# [Given records]
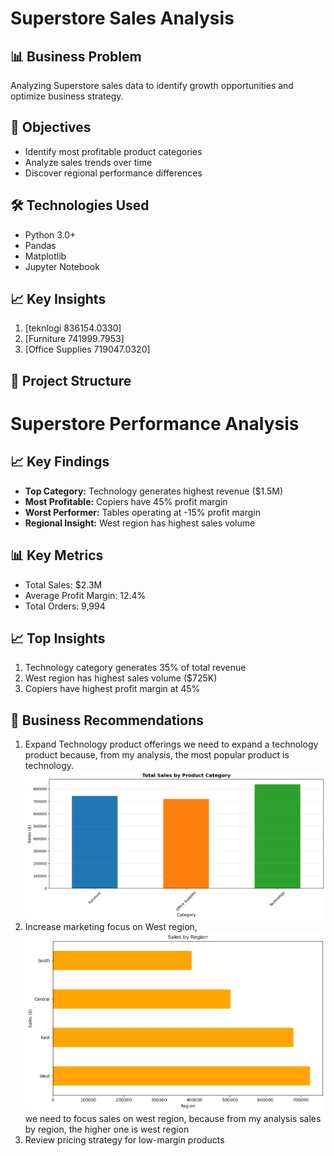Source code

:# Superstore Sales Analysis

## 📊 Business Problem
Analyzing Superstore sales data to identify growth opportunities and optimize business strategy.

## 🎯 Objectives
- Identify most profitable product categories
- Analyze sales trends over time
- Discover regional performance differences

## 🛠️ Technologies Used
- Python 3.0+
- Pandas
- Matplotlib
- Jupyter Notebook

## 📈 Key Insights
1. [teknlogi 836154.0330]
2. [Furniture 741999.7953] 
3. [Office Supplies 719047.0320]

## 📁 Project Structure

# Superstore Performance Analysis

## 📈 Key Findings
- **Top Category:** Technology generates highest revenue ($1.5M)
- **Most Profitable:** Copiers have 45% profit margin  
- **Worst Performer:** Tables operating at -15% profit margin
- **Regional Insight:** West region has highest sales volume

## 📊 Key Metrics
- Total Sales: $2.3M
- Average Profit Margin: 12.4%
- Total Orders: 9,994

## 📈 Top Insights
1. Technology category generates 35% of total revenue
2. West region has highest sales volume ($725K)
3. Copiers have highest profit margin at 45%

## 💼 Business Recommendations
1. Expand Technology product offerings
    we need to expand a technology product because, from my analysis, the most popular product is technology.
    ![alt text](image-1.png)
2. Increase marketing focus on West region, 
    ![alt text](image.png)
    we need to focus sales on west region, because from my analysis sales by region, the higher one is west region
3. Review pricing strategy for low-margin products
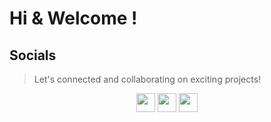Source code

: # Hi & Welcome !

 ## Socials
    
 >  Let's connected and collaborating on exciting projects!

 <p align="center">
       <a href="https://www.linkedin.com/in/alitte" rel="nofollow"><img src="https://skillicons.dev/icons?i=linkedin" height="30"></a>
       <a href="https://discordapp.com/users/1047559485964681369" rel="nofollow"><img src="https://skillicons.dev/icons?i=discord" height="30"></a>
       <a href="https://dev.to/silentwatcher_95" rel="nofollow"><img src="https://skillicons.dev/icons?i=devto" height="30"></a>
  </p>
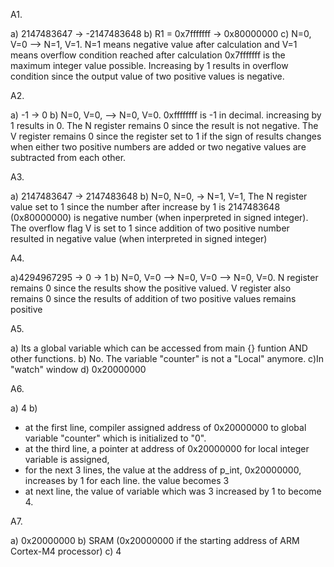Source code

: A1.

a) 2147483647 -> -2147483648
b) R1 = 0x7fffffff -> 0x80000000
c) N=0, V=0 --> N=1, V=1. N=1 means negative value after calculation and V=1 means overflow condition reached after calculation
0x7fffffff is the maximum integer value possible. Increasing by 1 results in overflow condition since the output value of two positive values is negative. 

A2. 

a) -1 -> 0
b) N=0, V=0, --> N=0, V=0. 0xffffffff is -1 in decimal. increasing by 1 results in 0. The N register remains 0 since the result is not negative. The V register remains 0 since the  register set to 1 if the sign of results changes when either two positive numbers are added or two negative values are subtracted from each other. 

A3.

a) 2147483647 -> 2147483648 
b) N=0, N=0, -> N=1, V=1, The N register value set to 1 since the number after increase by 1 is 2147483648 (0x80000000) is negative number (when inperpreted in signed integer).  The overflow flag V is set to 1 since addition of two positive number resulted in negative value (when interpreted in signed integer)

A4. 

a)4294967295 -> 0 -> 1
b) N=0, V=0 --> N=0, V=0 --> N=0, V=0. N register remains 0 since the results show the positive valued. V register also remains 0 since the results of addition of two positive values remains positive

A5.

a) Its a global variable which can be accessed from main {} funtion AND other functions.
b) No. The variable "counter" is not a "Local" anymore.
c)In "watch" window
d) 0x20000000

A6.

a) 4
b) 
- at the first line, compiler assigned address of 0x20000000 to global variable "counter" which is initialized to "0".
- at the third line, a pointer at address of 0x20000000 for local integer variable is assigned,
- for the next 3 lines, the value at the address of p_int, 0x20000000, increases by 1 for each line. the value becomes 3
- at next line, the value of variable which was 3 increased by 1 to become 4.

A7. 

a) 0x20000000
b) SRAM (0x20000000 if the starting address of ARM Cortex-M4 processor)
c) 4
 

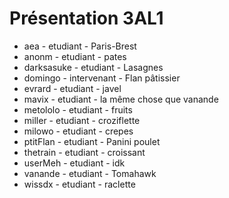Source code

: # Présentation 3AL1

- aea - etudiant - Paris-Brest
- anonm - etudiant - pates
- darksasuke - etudiant - Lasagnes
- domingo - intervenant - Flan pâtissier
- evrard - etudiant - javel
- mavix - etudiant - la même chose que vanande
- metololo - etudiant - fruits
- miller - etudiant - croziflette
- milowo - etudiant - crepes
- ptitFlan - etudiant - Panini poulet
- thetrain - etudiant - croissant
- userMeh - etudiant - idk
- vanande - etudiant - Tomahawk
- wissdx - etudiant - raclette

# [What is needed]
Word for word, retype the material above without its pictures.

# [Task result]
Source code

:# Superstore Sales Analysis

## 📊 Business Problem
Analyzing Superstore sales data to identify growth opportunities and optimize business strategy.

## 🎯 Objectives
- Identify most profitable product categories
- Analyze sales trends over time
- Discover regional performance differences

## 🛠️ Technologies Used
- Python 3.0+
- Pandas
- Matplotlib
- Jupyter Notebook

## 📈 Key Insights
1. [teknlogi 836154.0330]
2. [Furniture 741999.7953] 
3. [Office Supplies 719047.0320]

## 📁 Project Structure

# Superstore Performance Analysis

## 📈 Key Findings
- **Top Category:** Technology generates highest revenue ($1.5M)
- **Most Profitable:** Copiers have 45% profit margin  
- **Worst Performer:** Tables operating at -15% profit margin
- **Regional Insight:** West region has highest sales volume

## 📊 Key Metrics
- Total Sales: $2.3M
- Average Profit Margin: 12.4%
- Total Orders: 9,994

## 📈 Top Insights
1. Technology category generates 35% of total revenue
2. West region has highest sales volume ($725K)
3. Copiers have highest profit margin at 45%

## 💼 Business Recommendations
1. Expand Technology product offerings
    we need to expand a technology product because, from my analysis, the most popular product is technology.
    ![alt text](image-1.png)
2. Increase marketing focus on West region, 
    ![alt text](image.png)
    we need to focus sales on west region, because from my analysis sales by region, the higher one is west region
3. Review pricing strategy for low-margin products
Source code

: # Hi & Welcome !

 ## Socials
    
 >  Let's connected and collaborating on exciting projects!

 <p align="center">
       <a href="https://www.linkedin.com/in/alitte" rel="nofollow"><img src="https://skillicons.dev/icons?i=linkedin" height="30"></a>
       <a href="https://discordapp.com/users/1047559485964681369" rel="nofollow"><img src="https://skillicons.dev/icons?i=discord" height="30"></a>
       <a href="https://dev.to/silentwatcher_95" rel="nofollow"><img src="https://skillicons.dev/icons?i=devto" height="30"></a>
  </p>
Source code

: A1.

a) 2147483647 -> -2147483648
b) R1 = 0x7fffffff -> 0x80000000
c) N=0, V=0 --> N=1, V=1. N=1 means negative value after calculation and V=1 means overflow condition reached after calculation
0x7fffffff is the maximum integer value possible. Increasing by 1 results in overflow condition since the output value of two positive values is negative. 

A2. 

a) -1 -> 0
b) N=0, V=0, --> N=0, V=0. 0xffffffff is -1 in decimal. increasing by 1 results in 0. The N register remains 0 since the result is not negative. The V register remains 0 since the  register set to 1 if the sign of results changes when either two positive numbers are added or two negative values are subtracted from each other. 

A3.

a) 2147483647 -> 2147483648 
b) N=0, N=0, -> N=1, V=1, The N register value set to 1 since the number after increase by 1 is 2147483648 (0x80000000) is negative number (when inperpreted in signed integer).  The overflow flag V is set to 1 since addition of two positive number resulted in negative value (when interpreted in signed integer)

A4. 

a)4294967295 -> 0 -> 1
b) N=0, V=0 --> N=0, V=0 --> N=0, V=0. N register remains 0 since the results show the positive valued. V register also remains 0 since the results of addition of two positive values remains positive

A5.

a) Its a global variable which can be accessed from main {} funtion AND other functions.
b) No. The variable "counter" is not a "Local" anymore.
c)In "watch" window
d) 0x20000000

A6.

a) 4
b) 
- at the first line, compiler assigned address of 0x20000000 to global variable "counter" which is initialized to "0".
- at the third line, a pointer at address of 0x20000000 for local integer variable is assigned,
- for the next 3 lines, the value at the address of p_int, 0x20000000, increases by 1 for each line. the value becomes 3
- at next line, the value of variable which was 3 increased by 1 to become 4.

A7. 

a) 0x20000000
b) SRAM (0x20000000 if the starting address of ARM Cortex-M4 processor)
c) 4
 

Source code

: # Présentation 3AL1

- aea - etudiant - Paris-Brest
- anonm - etudiant - pates
- darksasuke - etudiant - Lasagnes
- domingo - intervenant - Flan pâtissier
- evrard - etudiant - javel
- mavix - etudiant - la même chose que vanande
- metololo - etudiant - fruits
- miller - etudiant - croziflette
- milowo - etudiant - crepes
- ptitFlan - etudiant - Panini poulet
- thetrain - etudiant - croissant
- userMeh - etudiant - idk
- vanande - etudiant - Tomahawk
- wissdx - etudiant - raclette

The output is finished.